Every line of the entries below that carries the string "else" should be copied.

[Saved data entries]
────────────────

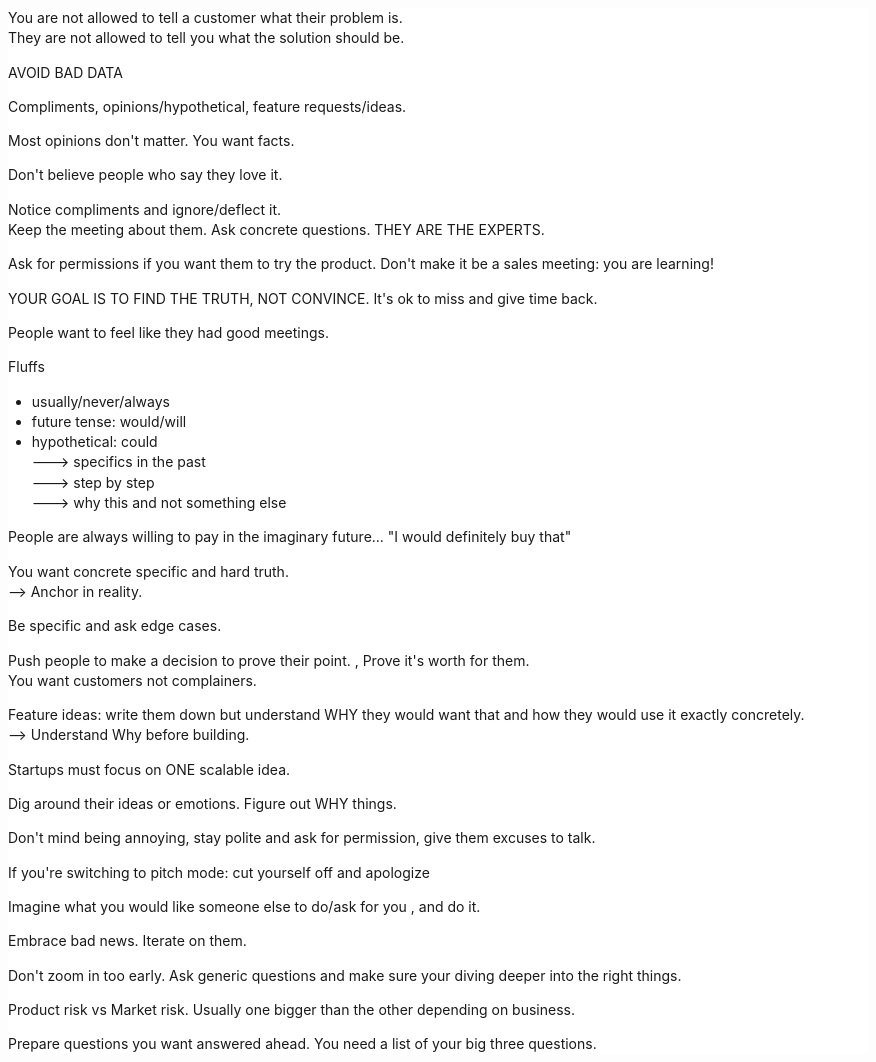 You are not allowed to tell a customer what their problem is.  
They are not allowed to tell you what the solution should be.  
  
AVOID BAD DATA  
  
Compliments, opinions/hypothetical, feature requests/ideas.  
  
Most opinions don't matter. You want facts.  
  
Don't believe people who say they love it.  
  
Notice compliments and ignore/deflect it.  
Keep the meeting about them. Ask concrete questions. THEY ARE THE EXPERTS.  
  
Ask for permissions if you want them to try the product. Don't make it be a sales meeting: you are learning!  
  
YOUR GOAL IS TO FIND THE TRUTH, NOT CONVINCE. It's ok to miss and give time back.  
  
People want to feel like they had good meetings.  
  
Fluffs  
- usually/never/always  
- future tense: would/will  
- hypothetical: could  
---> specifics in the past  
---> step by step  
---> why this and not something else  
  
People are always willing to pay in the imaginary future... "I would definitely buy that"  
  
You want concrete specific and hard truth.  
--> Anchor in reality.  
  
Be specific and ask edge cases.  
  
Push people to make a decision to prove their point. , Prove it's worth for them.  
You want customers not complainers.  
  
Feature ideas: write them down but understand WHY they would want that and how they would use it exactly concretely.  
--> Understand Why before building.  
  
Startups must focus on ONE scalable idea.  
  
Dig around their ideas or emotions. Figure out WHY things.  
  
Don't mind being annoying, stay polite and ask for permission, give them excuses to talk.  
  
If you're switching to pitch mode: cut yourself off and apologize  
  
Imagine what you would like someone else to do/ask for you , and do it.  
  
Embrace bad news. Iterate on them.  
  
Don't zoom in too early. Ask generic questions and make sure your diving deeper into the right things.  
  
Product risk vs Market risk. Usually one bigger than the other depending on business.  
  
Prepare questions you want answered ahead. You need a list of your big three questions.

────────────────

Exercise solution
---> why this and not something else  
Imagine what you would like someone else to do/ask for you , and do it.  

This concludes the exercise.